Tant bien que mal le film «Les bien aimés» finit par prendre sa vitesse de croisière. Mais il est vrai que la dernière œuvre cinématographique de Christophe Honoré déclenche, dès le démarrage, une impression mitigée. Cela commence dans un décor des années 60, aussi caricatural que bâclé, où les détails anachroniques sautent aux yeux. Comme les potelets qui garnissent actuellement les trottoirs et que la production s’est contentée de repeindre en bleu… On finit par se surprendre à guetter le passage d’un Vélib’….
Mais, malgré tout, comme un hydravion à la portance imparfaite, le coucou finit par décoller et on se laisse prendre à ces amours qui se croisent et se décroisent. Chaque personnage a dans son cœur un port d’attache amoureux et une marée qui charrie à intervalles réguliers son sac de revenants.

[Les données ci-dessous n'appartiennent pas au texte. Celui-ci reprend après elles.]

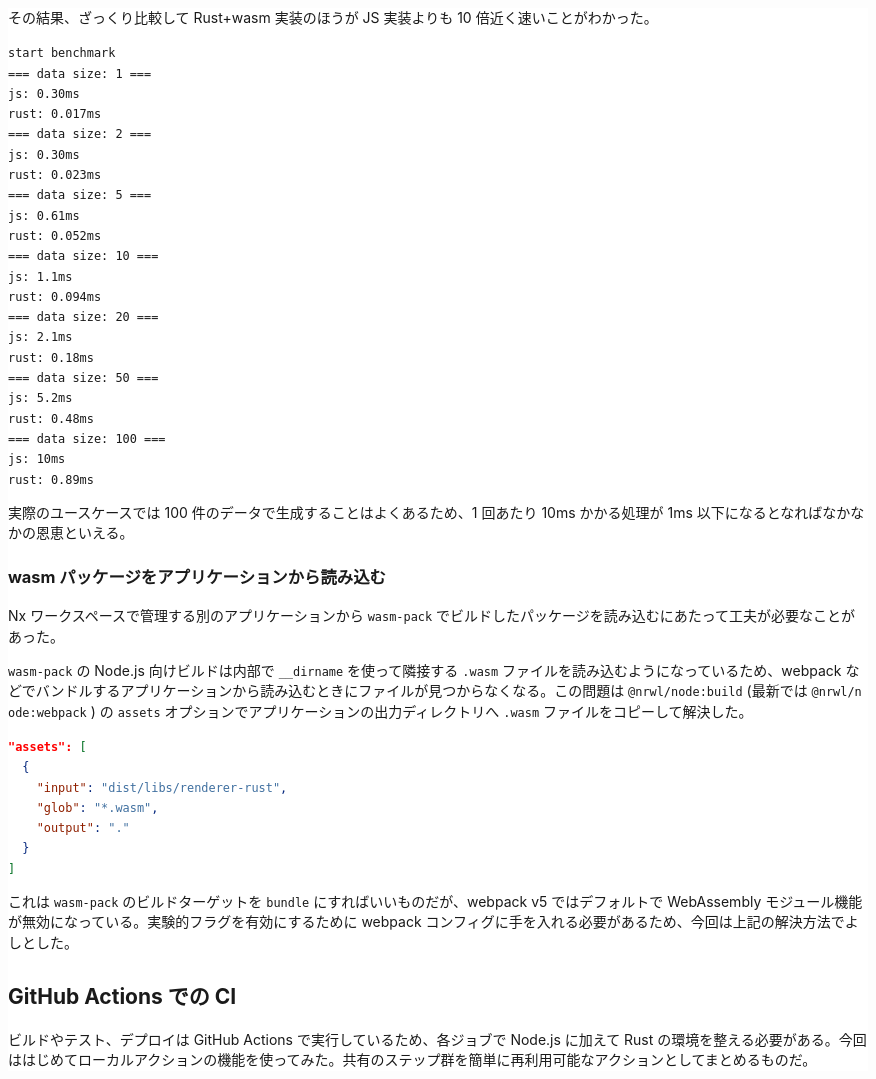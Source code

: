 その結果、ざっくり比較して Rust+wasm 実装のほうが JS 実装よりも 10 倍近く速いことがわかった。

```plain text
start benchmark
=== data size: 1 ===
js: 0.30ms
rust: 0.017ms
=== data size: 2 ===
js: 0.30ms
rust: 0.023ms
=== data size: 5 ===
js: 0.61ms
rust: 0.052ms
=== data size: 10 ===
js: 1.1ms
rust: 0.094ms
=== data size: 20 ===
js: 2.1ms
rust: 0.18ms
=== data size: 50 ===
js: 5.2ms
rust: 0.48ms
=== data size: 100 ===
js: 10ms
rust: 0.89ms
```

実際のユースケースでは 100 件のデータで生成することはよくあるため、1 回あたり 10ms かかる処理が 1ms 以下になるとなればなかなかの恩恵といえる。

### wasm パッケージをアプリケーションから読み込む

Nx ワークスペースで管理する別のアプリケーションから `wasm-pack` でビルドしたパッケージを読み込むにあたって工夫が必要なことがあった。

`wasm-pack` の Node.js 向けビルドは内部で `__dirname` を使って隣接する `.wasm` ファイルを読み込むようになっているため、webpack などでバンドルするアプリケーションから読み込むときにファイルが見つからなくなる。この問題は `@nrwl/node:build` (最新では `@nrwl/node:webpack` ) の `assets` オプションでアプリケーションの出力ディレクトリへ `.wasm` ファイルをコピーして解決した。

```json
"assets": [
  {
    "input": "dist/libs/renderer-rust",
    "glob": "*.wasm",
    "output": "."
  }
]
```

これは `wasm-pack` のビルドターゲットを `bundle` にすればいいものだが、webpack v5 ではデフォルトで WebAssembly モジュール機能が無効になっている。実験的フラグを有効にするために webpack コンフィグに手を入れる必要があるため、今回は上記の解決方法でよしとした。

## GitHub Actions での CI

ビルドやテスト、デプロイは GitHub Actions で実行しているため、各ジョブで Node.js に加えて Rust の環境を整える必要がある。今回ははじめてローカルアクションの機能を使ってみた。共有のステップ群を簡単に再利用可能なアクションとしてまとめるものだ。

Cette imperfection manifeste que tâchent d’améliorer tant bien que mal quelques passages chantés (mais nous sommes bien loin de l’inspiration et du brio musical de «Huit femmes» ou de «On connaît la chanson») finit par emporter la sympathie. D’une part parce que l’on finit par admettre que l’on n’assiste pas au film du siècle, ni de la décennie ni même de l’année, ce qui soulage la pression et, d’autre part, parce que «Les Biens aimés» mettent en exergue et à juste titre deux comédiens du film : Chiara Mastroanni et Louis Garrel.
Elle, incarne assez bien ces profils féminins de 35/45 ans (elle est née en 1972) à l’attitude rock and roll que l’on croise dans Paris, émancipés mais aussi facilement éperdus. S’y ajoute le charme indéniable de Chiara Mastroanni et (du moins dans le film) sa dégaine de kamikaze sentimentale qui traîne la nuit. Lui, c’est Louis Garrel qui avait enrichi par sa présence (aux côtés de la magnétique Eva Green) «Les Innocents» de Bertolucci, un film autrement mieux maîtrisé. On aime son côté violent d’amoureux migraineux qui, de toute évidence perdure sans que que cela ne sente encore le fonds de commerce.
Il fallait bien ces deux moteurs pour entraîner un film par-dessus le marché trop long. Dernier tir sur l’ambulance, personne ne comprend le titre. Ce qui est mauvais signe. Lorsque l’on a du mal à titrer un roman, un article ou un film, c’est qu’un problème de fond est tapi à l’intérieur. Mais ce métrage brinqueballant a quand même du charme. Un privilège qui échappe parfois aux films parfaits.